### Exercise details
Return each line of the listing that has the word "array" in it.

*** Data to process ***

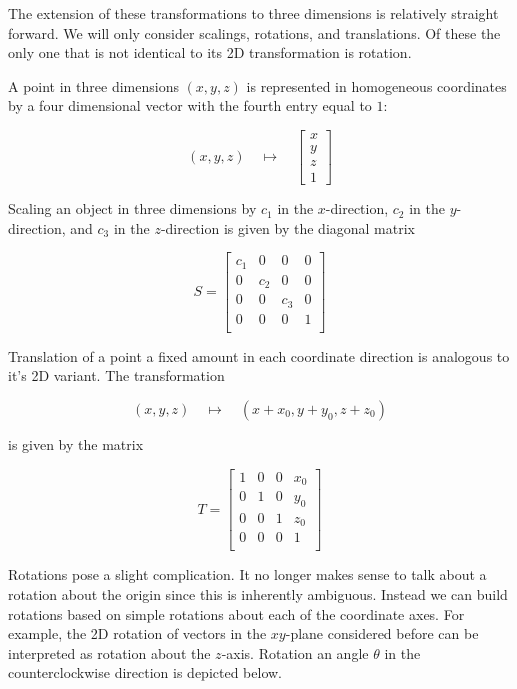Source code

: \documentclass[12pt]{article}
\newcommand{\nin}{\noindent}
\newcommand{\vthree}{\vspace{3mm}}
\newcommand{\myp}[1]{\left( #1 \right)}
\newcommand{\mymat}[1]{
\left[
\begin{array}{rrrrrrrrrrrrrrrrrrrrrrrrrrrrrrrrrrrrrrr}
#1
\end{array}
\right]
}
\begin{document}
\vthree

\nin The extension of these transformations to three dimensions is relatively straight forward.  We will only consider scalings, rotations, and translations.  Of these the only one that is not identical to its 2D transformation is rotation.

\vthree

\nin A point in three dimensions $\myp{x,y,z}$ is represented in homogeneous coordinates by a four dimensional vector with the fourth entry equal to $1$:


\[
\myp{x,y,z} \quad \mapsto \quad \mymat{x \\ y \\ z \\ 1}
\]

\clearpage

\nin Scaling an object in three dimensions by $c_1$ in the $x$-direction, $c_2$ in the $y$-direction, and $c_3$ in the $z$-direction is given by the diagonal matrix

\[
S =
\mymat{
c_1 & 0 & 0     & 0 \\
0   & c_2 & 0   & 0 \\
0   & 0   & c_3 & 0 \\
0   & 0   & 0   & 1 \\
}
\]

\vthree

\nin Translation of a point a fixed amount in each coordinate direction is analogous to it's 2D variant.  The transformation

\[
\myp{x,y,z} \quad \mapsto \quad \myp{x+x_0, y+y_0, z+z_0}
\]

\nin is given by the matrix

\[
T =
\mymat{
1 & 0 & 0 & x_0 \\
0 & 1 & 0 & y_0 \\
0 & 0 & 1 & z_0 \\
0 & 0 & 0 & 1 \\
}
\]

\vthree

\nin Rotations pose a slight complication.  It no longer makes sense to talk about a rotation about the origin since this is inherently ambiguous.  Instead we can build rotations based on simple rotations about each of the coordinate axes.  For example, the 2D rotation of vectors in the $xy$-plane considered before can be interpreted as rotation about the $z$-axis.  Rotation an angle $\theta$ in the counterclockwise direction is depicted below.


\vspace{10mm}
\end{document}
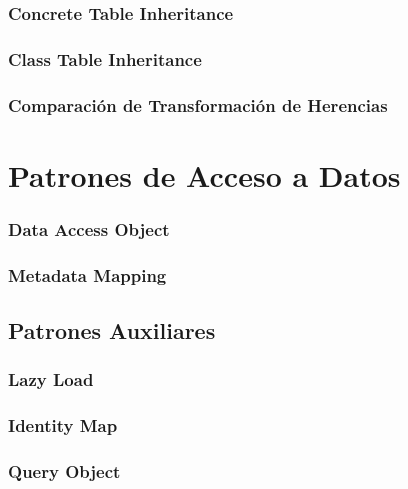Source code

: \documentclass[a4paper,slidestop,xcolor=pst,blue]{beamer}
\begin{document}
\subsubsection{Concrete Table Inheritance}

\subsubsection{Class Table Inheritance}

\subsubsection{Comparación de Transformación de Herencias}

\section{Patrones de Acceso a Datos}

\subsubsection{Data Access Object}

\subsubsection{Metadata Mapping}

\subsection{Patrones Auxiliares}

\subsubsection{Lazy Load}

\subsubsection{Identity Map}

\subsubsection{Query Object}
\end{document}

*** End of Data to process ***

### Output of the exercise
\begin{array}{rrrrrrrrrrrrrrrrrrrrrrrrrrrrrrrrrrrrrrr}
\end{array}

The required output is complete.